Que de Science à Molloy

85 nœuds de vent de Sud-Est, c’est le score affiché à la station météo de Port-aux-Français, la veille de notre départ pour Molloy. Depuis le début des missions scientifiques (1950) et les premiers relevés météorologiques, Eole a battu les records des mois d’Avril à Kerguelen. Dans l’acaena séchée par le vent de face, qui souffle encore à près de 50 nœuds en rafale, nous transitons et traversons deux rivières, vers un lieu où d’autres scientifiques nous ont précédés. Les TAAF comptent à Kerguelen 64 missions scientifiques, mais en dehors des baleiniers norvégiens et des vendeurs d’huile de phoques américains, des chercheurs en tout genre ont précédé les militaires des Terres australes et les VAT de l'IPEV ( Institut Polaire-Paul Emile Victor), pour y faire des observations et on peut le dire pour l’époque, des découvertes. La première que je recense est en 1874, en dehors de la découverte de l’Ile par Yves de Kerguelen en février 1772, l’archipel est devenu un centre « international » d’astronomie pour l’observation de Venus transitant devant le soleil. Ce phénomène rare a lieu, par paires espacées de 8 ans, tous les 243 ans. Il permet à l’époque de calculer précisément la distance Terre-Soleil. Des Américains, conduits par Sir J-C Ross (d’où le nom du Mont) se sont installés à Molloy, des Allemands à l’Anse Betsy (pile au Nord de PAF), des Anglais au fond de la baie de l’Observatoire. Les Français, eux, ont préféré l’Ile Campbell au sud de la Nouvelle-Zélande. Sur les différents sites, il ne reste quasiment rien de leur passage, un socle de télescope, un mât, du verre cassé, des planches de bois vermoulu... Le dernier transit de Venus devant le Soleil a eu lieu en 2012 (2004 pour le premier passage), je l’ai, malheureusement, raté. L’astronomie ici ne fait toutefois pas défaut puisque le 29 avril dernier nous avons pu observer (grâce aux informations de mon frère Greg), derrière quelques nuages certes, la première éclipse de soleil de l’année. Partielle sous nos latitudes mais annulaire excentrée sur l’Antarctique dans une zone où personne n’habite : grosso modo entre la Terre-Adélie (base Dumont d’Urville) et le Dôme C (base franco-italienne de Concordia).

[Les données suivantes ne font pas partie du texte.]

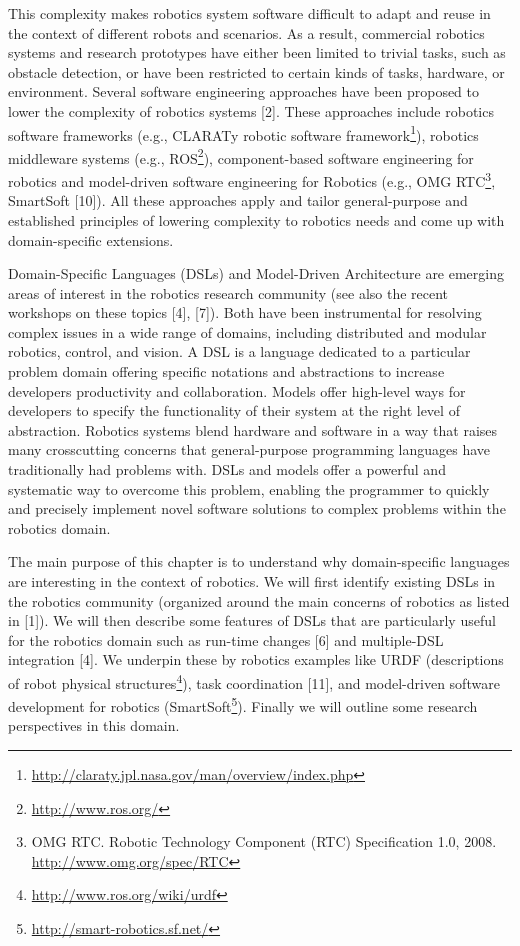 \documentclass[book]{apa}
\begin{document}
This complexity makes robotics system software difficult to adapt and reuse in the context of different robots and scenarios. As a result, commercial robotics systems and research prototypes have either been limited to trivial tasks, such as obstacle detection, or have been restricted to certain kinds of tasks, hardware, or environment. Several software engineering approaches have been proposed to lower the complexity of robotics systems [2]. These approaches include robotics software frameworks (e.g., CLARATy robotic software framework\footnote{\url{http://claraty.jpl.nasa.gov/man/overview/index.php}}), robotics middleware systems (e.g., ROS\footnote{\url{http://www.ros.org/}}), component-based software engineering for robotics\cite{Brugali:2007oq} and model-driven software engineering for Robotics (e.g., OMG RTC\footnote{OMG RTC. Robotic Technology Component (RTC) Specification 1.0, 2008. \url{http://www.omg.org/spec/RTC}}, SmartSoft [10]). All these approaches apply and tailor general-purpose and established principles of lowering complexity to robotics needs and come up with domain-specific extensions.

Domain-Specific Languages (DSLs)\cite{Deursen:2000uq} and Model-Driven Architecture are emerging areas of interest in the robotics research community (see also the recent workshops on these topics [4], [7]). Both have been instrumental for resolving complex issues in a wide range of domains, including distributed and modular robotics, control, and vision. A DSL is a language dedicated to a particular problem domain offering specific notations and abstractions to increase developers productivity and collaboration. Models offer high-level ways for developers to specify the functionality of their system at the right level of abstraction. Robotics systems blend hardware and software in a way that raises many crosscutting concerns that general-purpose programming languages have traditionally had problems with. DSLs and models offer a powerful and systematic way to overcome this problem, enabling the programmer to quickly and precisely implement novel software solutions to complex problems within the robotics domain.

The main purpose of this chapter is to understand why domain-specific languages are interesting in the context of robotics. We will first identify existing DSLs in the robotics community (organized around the main concerns of robotics as listed in [1]). We will then describe some features of DSLs that are particularly useful for the robotics domain such as run-time changes [6] and multiple-DSL integration [4]. We underpin these by robotics examples like URDF (descriptions of robot physical structures\footnote{\url{http://www.ros.org/wiki/urdf}}), task coordination [11], and model-driven software development for robotics (SmartSoft\footnote{\url{http://smart-robotics.sf.net/}}). Finally we will outline some research perspectives in this domain.
\end{document}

La baie de l’Observatoire dans le golfe du Morbihan, est nommée ainsi puisqu’elle a accueilli une expédition allemande en 1902, qui a étudié après avoir construit un marégraphe, la hauteur des marées à Kerguelen. Et c’est là que tout se lie ! Le second marégraphe de l’Archipel a été installé à Molloy en 1953, il ne reste plus qu’une cabane qui sert maintenant de cimetière de lapins aux chats du coin. La cabane, où nous allons loger, a abrité 20 ermites jusqu’en 1963, ravitaillés depuis Port-aux-Français par tracteur. Quand j’écris ces lignes le VSC « instrum » de la base, Antoine pour les intimes, fait lui aussi son observation mensuelle de la marée, mais à Port-aux-Français, où le marégraphe a depuis été rapatrié, et toutes les 4 heures, Antoine cale son instrument de mesure à chaque tip-top, que ses gentils aides veulent bien lui sonner. Pour en finir avec l’histoire des expéditions scientifiques sur les îles de la Désolation, je ne peux oublier de mentionner les Frères Rallier du Baty, qui en 1909 puis en 1913 ont rallié les Kerguelen avec respectivement "le Jean-Baptiste Charcot" et "la Curieuse" ; il y a 100 ans que ces marins de Lorient de moins de 30 ans, sans le sous, mais en quête d’aventures et de découvertes ont cartographié et inventorié les minerais de l’île ; leur histoire que je suis en train de lire vaudra peut-être un billet ; en tout cas, un hommage leur a été rendu lors de l’OP4-2013 en décembre dernier : une plaque inaugurée par le DisKer et le Dr Bachelard a été dévoilée pour ce centième anniversaire.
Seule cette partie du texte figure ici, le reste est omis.